The Rockies didn’t get anything for Barnes, but they might trade Lyles in the coming week. If so, then the Fowler trade tree will continue. For now, however, the Rockies’ total value in return for Fowler is -0.1 rWAR.
Did anybody win the trade?
“Who won the trade?” is a deceptive question. First, trades aren’t zero sum. It’s possible for there to be anywhere from zero to two winners. Maybe nobody wins; maybe they both win. If the question is simply asking “who got the best player?” then this trade was an obvious winner for the Astros. Fowler in one season with Houston was worth more rWAR than the roughly six total seasons Barnes and Lyles spent with the Rockies. The question also deceives because it focuses too much on the players exchanged. The Astros were able to flip Fowler for additional value, for instance.

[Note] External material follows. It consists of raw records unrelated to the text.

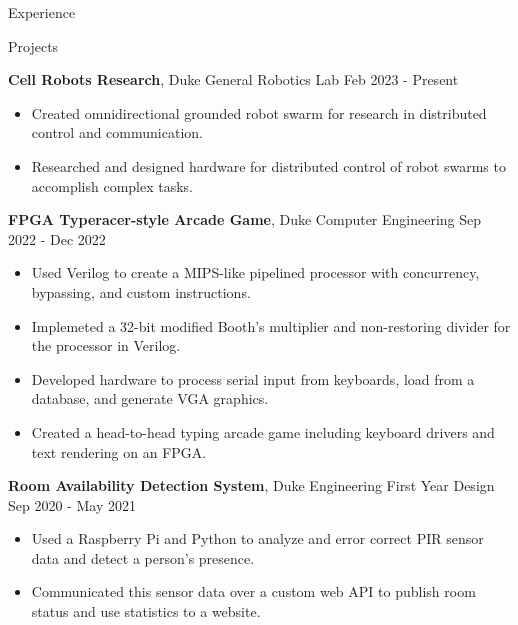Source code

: \documentclass{resume}
\begin{document}
\begin{rSection}{Experience}



\end{rSection} 


\begin{rSection}{Projects}

\textbf{Cell Robots Research}, Duke General Robotics Lab \hfill{Feb 2023 - Present}
\begin{itemize}
    \item Created omnidirectional grounded robot swarm for research in distributed control and communication.
    \item Researched and designed hardware for distributed control of robot swarms to accomplish complex tasks.
\end{itemize}

\textbf{FPGA Typeracer-style Arcade Game}, Duke Computer Engineering \hfill{Sep 2022 - Dec 2022}
\begin{itemize}
    \itemsep -3pt {} 
    \item Used Verilog to create a MIPS-like pipelined processor with concurrency, bypassing, and custom instructions.
    \item Implemeted a 32-bit modified Booth's multiplier and non-restoring divider for the processor in Verilog.
    \item Developed hardware to process serial input from keyboards, load from a database, and generate VGA graphics.
    \item Created a head-to-head typing arcade game including keyboard drivers and text rendering on an FPGA.
\end{itemize}

\textbf{Room Availability Detection System}, Duke Engineering First Year Design \hfill{Sep 2020 - May 2021}
\begin{itemize}
    \itemsep -3pt {} 
    \item Used a Raspberry Pi and Python to analyze and error correct PIR sensor data and detect a person's presence.
    \item Communicated this sensor data over a custom web API to publish room status and use statistics to a website.
\end{itemize}

\end{rSection} 
\end{document}
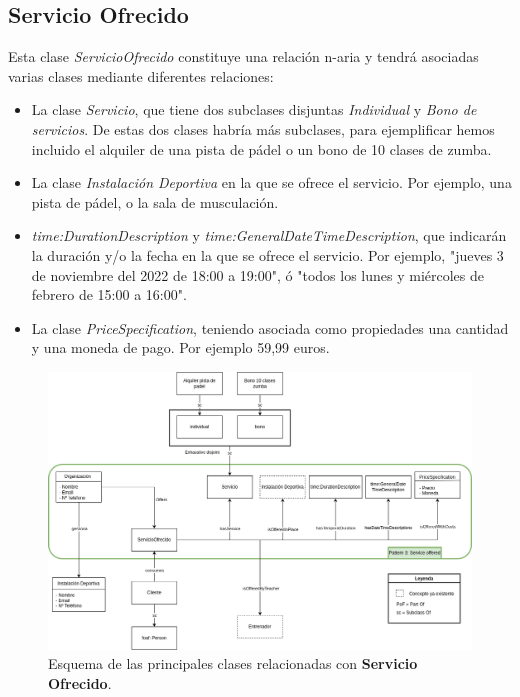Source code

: \documentclass[a4paper,12pt]{article}
\begin{document}
	\subsection{Servicio Ofrecido}
	
	Esta clase \textit{ServicioOfrecido} constituye una relación n-aria y tendrá asociadas varias clases mediante diferentes relaciones:
	
	\begin{itemize}
		\item La clase \textit{Servicio}, que tiene dos subclases disjuntas \textit{Individual} y \textit{Bono de servicios}. De estas dos clases habría más subclases, para ejemplificar hemos incluido el alquiler de una pista de pádel o un bono de 10 clases de zumba.
		\item La clase \textit{Instalación Deportiva} en la que se ofrece el servicio. Por ejemplo, una pista de pádel, o la sala de musculación.
		\item \textit{time:DurationDescription} y \textit{time:GeneralDateTimeDescription}, que indicarán la duración y/o la fecha en la que se ofrece el servicio. Por ejemplo, "jueves 3 de noviembre del 2022 de 18:00 a 19:00", ó "todos los lunes y miércoles de febrero de 15:00 a 16:00".
		\item La clase \textit{PriceSpecification}, teniendo asociada como propiedades una cantidad y una moneda de pago. Por ejemplo 59,99 euros.
	\end{itemize}
	
	\begin{figure}[H]
		\centering
		\includegraphics[width=\textwidth]{include/servicio.png}
		\caption{Esquema de las principales clases relacionadas con \textbf{Servicio Ofrecido}.}
	\end{figure}
	
\end{document}
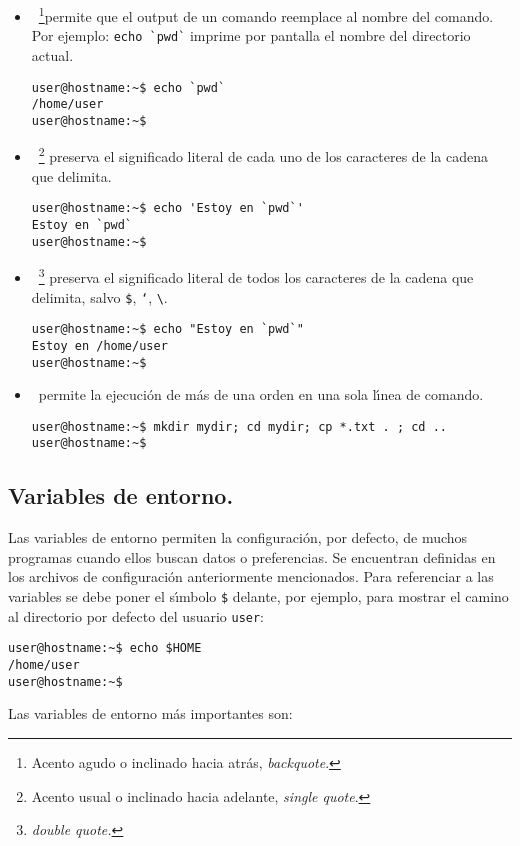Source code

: \begin{itemize}
  
\item {}\ \footnote{Acento agudo o inclinado hacia
    atr{\'a}s, {\it backquote}.}permite que el output de un comando reemplace al nombre del
  comando. Por ejemplo: \verb+echo `pwd`+ imprime por pantalla el
  nombre del directorio actual.
\begin{verbatim}
user@hostname:~$ echo `pwd`
/home/user
user@hostname:~$
\end{verbatim}
  
\item {}\ \footnote{Acento usual o inclinado hacia adelante,
    {\it single quote}.}
preserva el  significado literal de cada uno de los caracteres de la
cadena que delimita.
\begin{verbatim}
user@hostname:~$ echo 'Estoy en `pwd`'
Estoy en `pwd`
user@hostname:~$
\end{verbatim}

\item {}\  \footnote{\it double quote.} preserva el
  significado literal de todos los caracteres de la cadena que
  delimita, salvo {\tt \$}, {\tt `}, \verb+\+.
\begin{verbatim}
user@hostname:~$ echo "Estoy en `pwd`"
Estoy en /home/user
user@hostname:~$
\end{verbatim}

\item \comando{;}\ permite la ejecuci{\'o}n  de m{\'a}s de una orden
  en una
sola l{\'\i}nea de comando.
\begin{verbatim}
user@hostname:~$ mkdir mydir; cd mydir; cp *.txt . ; cd ..
user@hostname:~$
\end{verbatim}

\end{itemize}


\subsection{ Variables de entorno.}

Las variables de entorno permiten la configuraci{\'o}n, por defecto, de
muchos programas cuando ellos buscan datos o preferencias.  Se
encuentran definidas en los archivos de configuraci{\'o}n anteriormente
mencionados. Para referenciar a las variables se debe poner el s{\'\i}mbolo
{\tt \$} delante, por ejemplo, para mostrar el camino al directorio por
defecto del usuario \verb+user+:
\begin{verbatim}
user@hostname:~$ echo $HOME 
/home/user
user@hostname:~$
\end{verbatim}
Las variables de entorno m{\'a}s importantes son:

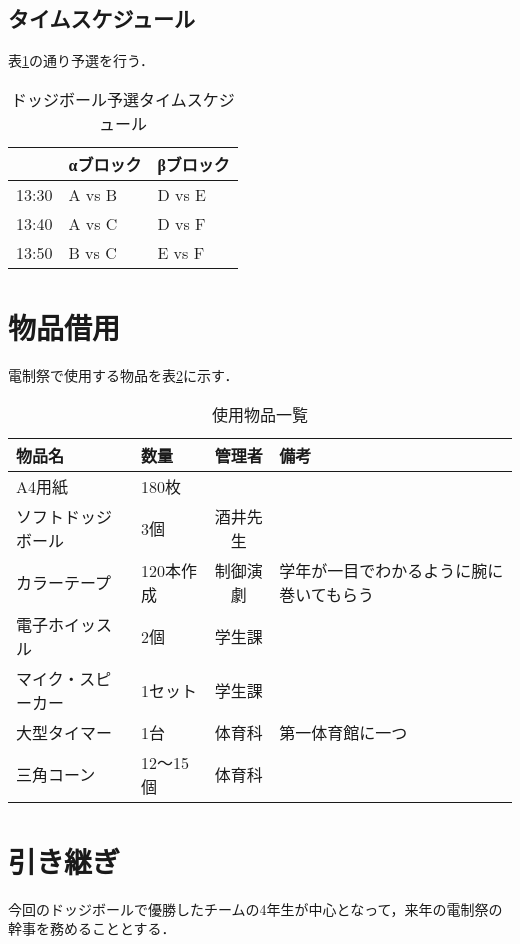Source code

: \documentclass[dvipdfmx]{jsarticle}
\begin{document}
\subsection{タイムスケジュール}
表\ref{block}の通り予選を行う．
\begin{table}[H]
  \caption{ドッジボール予選タイムスケジュール}
  \label{block}
  \centering
  \begin{tabular}{l|ll}
          & αブロック  & βブロック  \\\hline\hline
    13:30 & A vs B & D vs E \\
    13:40 & A vs C & D vs F \\
    13:50 & B vs C & E vs F
  \end{tabular}
\end{table}

\section{物品借用}
電制祭で使用する物品を表\ref{buppin}に示す．
\begin{table}[H]
  \caption{使用物品一覧}
  \label{buppin}
  \centering
  \begin{tabular}{l|lcl}
    物品名       & 数量     & 管理者  & 備考                   \\\hline\hline
    A4用紙      & 180枚   &      &                      \\
    ソフトドッジボール & 3個     & 酒井先生 &                      \\
    カラーテープ    & 120本作成 & 制御演劇 & 学年が一目でわかるように腕に巻いてもらう \\
    電子ホイッスル   & 2個     & 学生課  &                      \\
    マイク・スピーカー & 1セット   & 学生課  &                      \\
    大型タイマー    & 1台     & 体育科  & 第一体育館に一つ             \\
    三角コーン     & 12～15個 & 体育科  &
  \end{tabular}
\end{table}

\section{引き継ぎ}
今回のドッジボールで優勝したチームの4年生が中心となって，来年の電制祭の幹事を務めることとする．
\end{document}
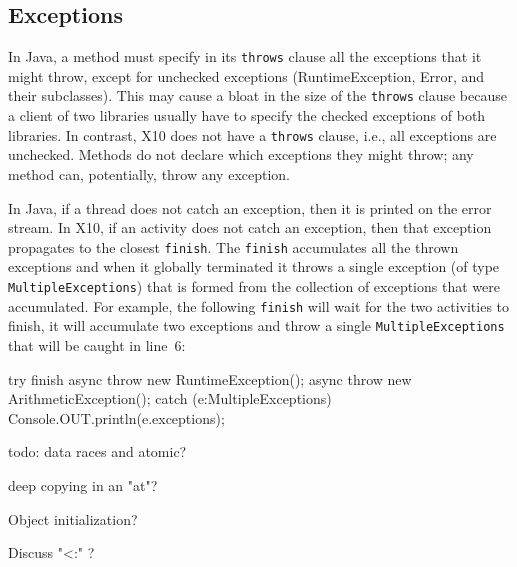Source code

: \documentclass[a4paper]{article}
\def\codesmaller{\small}
\newcommand{\code}[1]{\texttt{\textup{\codesmaller #1}}}
\begin{document}
\subsection{Exceptions}
In Java, a method must specify in its \code{throws} clause all the exceptions that it might throw,
    except for unchecked exceptions (RuntimeException, Error, and their subclasses).
This may cause a bloat in the size of the \code{throws} clause because a client of two libraries usually have to
    specify the checked exceptions of both libraries.
In contrast, X10 does not have a \code{throws} clause, i.e.,  all exceptions are unchecked.
Methods do not declare which exceptions they might throw; any method can, potentially, throw any exception.

In Java, if a thread does not catch an exception, then it is printed on the error stream.
In X10, if an activity does not catch an exception, then that exception propagates to the closest \code{finish}.
The \code{finish} accumulates all the thrown exceptions and when it globally terminated it throws
    a single exception (of type \code{MultipleExceptions}) that is formed from the collection of exceptions that were accumulated.
For example, the following \code{finish} will wait for the two activities to finish,
    it will accumulate two exceptions and throw a single \code{MultipleExceptions}
    that will be caught in line~6:
\begin{xten}
try {
  finish {
    async { throw new RuntimeException(); }
    async { throw new ArithmeticException(); }
  }
} catch (e:MultipleExceptions) {
  Console.OUT.println(e.exceptions);
}
\end{xten}

 todo: data races and atomic?

 deep copying in an "at"?

Object initialization?


Discuss "<:" ?


\end{document}
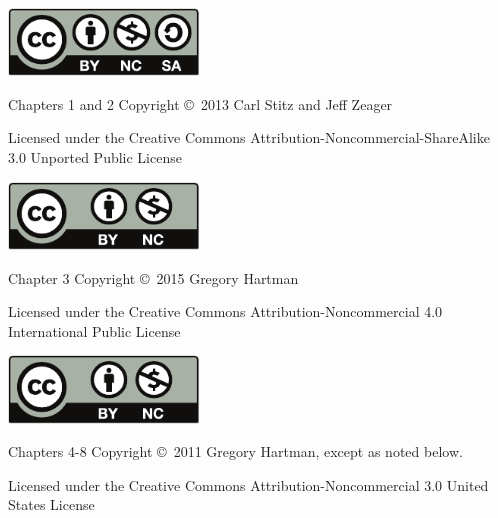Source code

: \noindent\hskip -1in\begin{minipage}{2.2in}
\begin{center}
\includegraphics[width=2in]{figures/license}
\end{center}
\end{minipage}
\begin{minipage}{3.3in}
Chapters 1 and 2 Copyright \copyright\ 2013 Carl Stitz and Jeff Zeager

Licensed under the Creative Commons Attribution-Noncommercial-ShareAlike 3.0 Unported Public License
\end{minipage}

\bigskip

\bigskip

\bigskip


\noindent\hskip-1in\begin{minipage}{2.2in}
\begin{center}
\includegraphics[width=2in]{text/by-nc} 
\end{center}
\end{minipage}
\begin{minipage}{3.3in}
Chapter 3 Copyright \copyright\ 2015 Gregory Hartman

Licensed under the Creative Commons Attribution-Noncommercial 4.0 International Public License
\end{minipage}

\bigskip

\bigskip

\bigskip

\noindent\hskip-1in\begin{minipage}{2.2in}
\begin{center}
\includegraphics[width=2in]{text/by-nc}
\end{center}
\end{minipage}
\begin{minipage}{3.3in}
Chapters 4-8 Copyright \copyright\ 2011 Gregory Hartman, except as noted below.

Licensed under the Creative Commons Attribution-Noncommercial 3.0 United States License
\end{minipage}

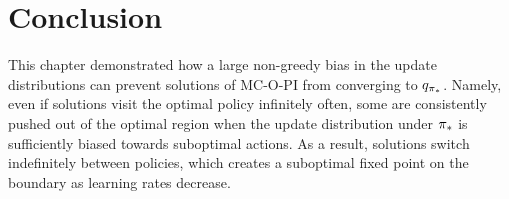 


% 




\section{Conclusion}

This chapter demonstrated how a large non-greedy bias in the update distributions can prevent solutions of MC-O-PI from converging to $\qopt$.
Namely, even if solutions visit the optimal policy infinitely often, some are consistently pushed out of the optimal region when the update distribution under $\best{\pol}$ is sufficiently biased towards suboptimal actions. As a result, solutions switch indefinitely between policies, which creates a suboptimal fixed point on the boundary as learning rates decrease.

But the Rockies benefited from the trade, too. The benefit is just less obvious. The trade was so lampooned at the time because the Rockies traded a proven 28-year-old centerfielder, Fowler, so that they could install an unproven 27-year-old in center field—Charlie Blackmon. The Rockies were clearly uninterested in keeping Fowler around beyond his arbitration years, and Blackmon had played well enough in limited playing time from 2011 to 2013.
In fact, Blackmon played about as well as Fowler in 2014 and 2015, the final two years the Rockies would have controlled Fowler. Blackmon has blown up over the past two years though, and he’s become one of the premier center fielders in baseball. Nobody expected that to happen—and that could very well include the Rockies’ front office. But giving Blackmon the space to grow almost certainly led to him becoming the player he is right now. That was made possible by the Dexter Fowler trade.
With three and a half years of hindsight and the trade tree close to closing, it’s clear that the Rockies executed good process in trading Fowler, as did the Astros, given where they were at the time. But the move is still ripe for criticism. Even though it looks like the Rockies were right to trade Fowler when they did, the return was poor.
The Rockies lost the direct outcome of the trade. Twitter search “Jordan Lyles” to see evidence of that. But the indirect results come out in the Rockies favor. Proof of that will be found when Blackmon receives a handful of MVP votes this offseason. The Rockies lost the trade. The Rockies won the trade. Trade season is as good of a time as any to remember the complex nature of these transactions.